The answer is every line in the data below that contains the word "JSON".
***** MATERIAL PROVIDED
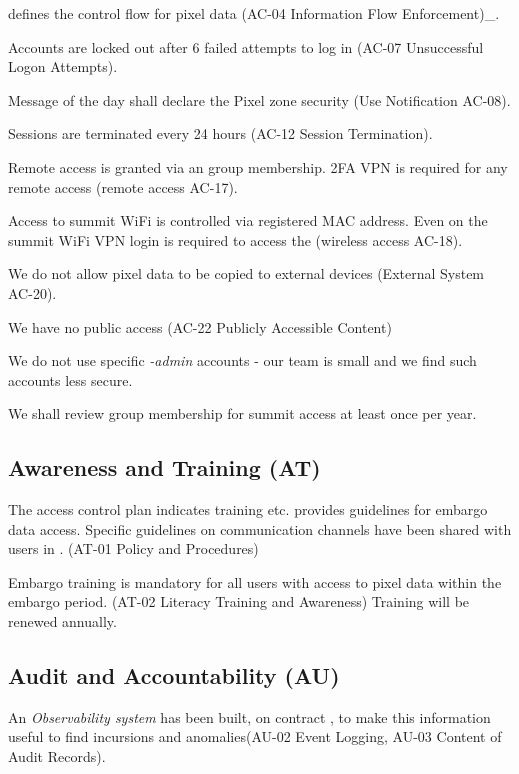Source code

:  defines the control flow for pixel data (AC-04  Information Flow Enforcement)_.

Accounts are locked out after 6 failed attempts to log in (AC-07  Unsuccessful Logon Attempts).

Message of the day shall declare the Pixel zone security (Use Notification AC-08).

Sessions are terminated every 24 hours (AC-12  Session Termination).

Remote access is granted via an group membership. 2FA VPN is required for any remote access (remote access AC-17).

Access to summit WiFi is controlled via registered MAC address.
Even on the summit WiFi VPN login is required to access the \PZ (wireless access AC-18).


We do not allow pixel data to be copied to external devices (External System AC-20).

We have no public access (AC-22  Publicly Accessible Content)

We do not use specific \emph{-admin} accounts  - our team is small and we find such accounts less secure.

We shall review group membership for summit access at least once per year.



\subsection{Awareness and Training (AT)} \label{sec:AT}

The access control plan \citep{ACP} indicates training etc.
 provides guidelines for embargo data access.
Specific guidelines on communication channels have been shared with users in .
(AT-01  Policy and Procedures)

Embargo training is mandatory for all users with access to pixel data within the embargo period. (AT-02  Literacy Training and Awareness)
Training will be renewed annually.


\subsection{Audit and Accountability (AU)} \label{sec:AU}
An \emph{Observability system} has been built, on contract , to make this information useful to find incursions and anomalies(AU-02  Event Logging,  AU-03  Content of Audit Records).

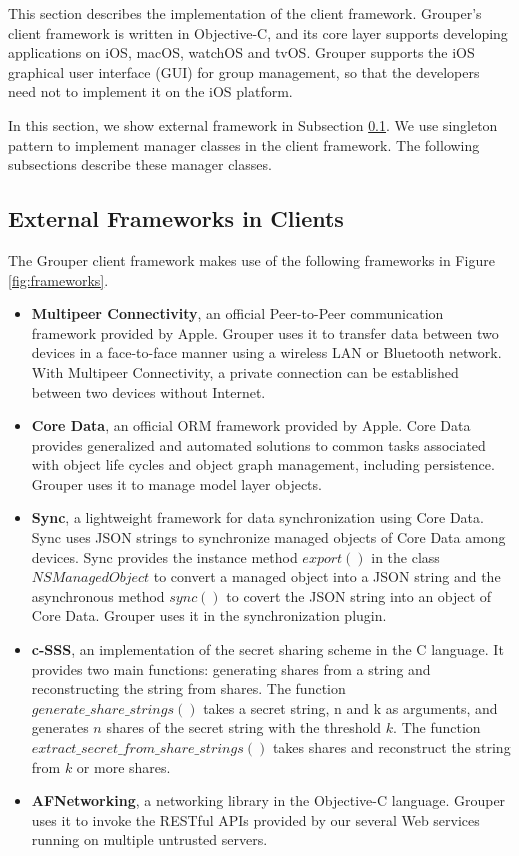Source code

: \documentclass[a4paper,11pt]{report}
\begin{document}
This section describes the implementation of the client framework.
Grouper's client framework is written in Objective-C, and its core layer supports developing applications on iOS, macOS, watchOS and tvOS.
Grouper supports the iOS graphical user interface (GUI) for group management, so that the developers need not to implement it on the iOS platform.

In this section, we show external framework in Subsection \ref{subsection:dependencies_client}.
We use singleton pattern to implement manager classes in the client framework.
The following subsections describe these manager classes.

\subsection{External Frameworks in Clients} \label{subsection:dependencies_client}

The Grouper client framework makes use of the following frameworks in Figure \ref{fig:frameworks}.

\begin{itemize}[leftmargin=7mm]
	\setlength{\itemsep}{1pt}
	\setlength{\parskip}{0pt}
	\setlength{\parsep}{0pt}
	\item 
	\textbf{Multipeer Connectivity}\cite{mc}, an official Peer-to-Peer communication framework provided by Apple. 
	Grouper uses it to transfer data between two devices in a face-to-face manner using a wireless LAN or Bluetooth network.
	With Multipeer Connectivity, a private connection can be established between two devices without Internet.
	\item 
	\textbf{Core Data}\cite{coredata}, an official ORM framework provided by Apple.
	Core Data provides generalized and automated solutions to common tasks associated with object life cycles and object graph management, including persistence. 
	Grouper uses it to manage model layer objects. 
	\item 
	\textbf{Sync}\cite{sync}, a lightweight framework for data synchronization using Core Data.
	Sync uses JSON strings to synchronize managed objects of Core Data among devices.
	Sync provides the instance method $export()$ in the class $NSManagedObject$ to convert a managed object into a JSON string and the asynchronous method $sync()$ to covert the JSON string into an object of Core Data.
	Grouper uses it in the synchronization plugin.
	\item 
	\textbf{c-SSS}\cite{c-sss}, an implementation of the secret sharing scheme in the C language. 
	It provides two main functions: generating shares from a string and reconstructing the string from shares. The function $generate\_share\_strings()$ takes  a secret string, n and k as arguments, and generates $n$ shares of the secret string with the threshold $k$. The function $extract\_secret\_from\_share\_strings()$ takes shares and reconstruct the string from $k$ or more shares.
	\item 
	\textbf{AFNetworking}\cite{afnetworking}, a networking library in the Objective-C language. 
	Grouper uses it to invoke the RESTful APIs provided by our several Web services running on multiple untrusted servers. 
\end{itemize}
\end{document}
**********
**EXPECTED ANSWER:**
	Sync uses JSON strings to synchronize managed objects of Core Data among devices.
	Sync provides the instance method $export()$ in the class $NSManagedObject$ to convert a managed object into a JSON string and the asynchronous method $sync()$ to covert the JSON string into an object of Core Data.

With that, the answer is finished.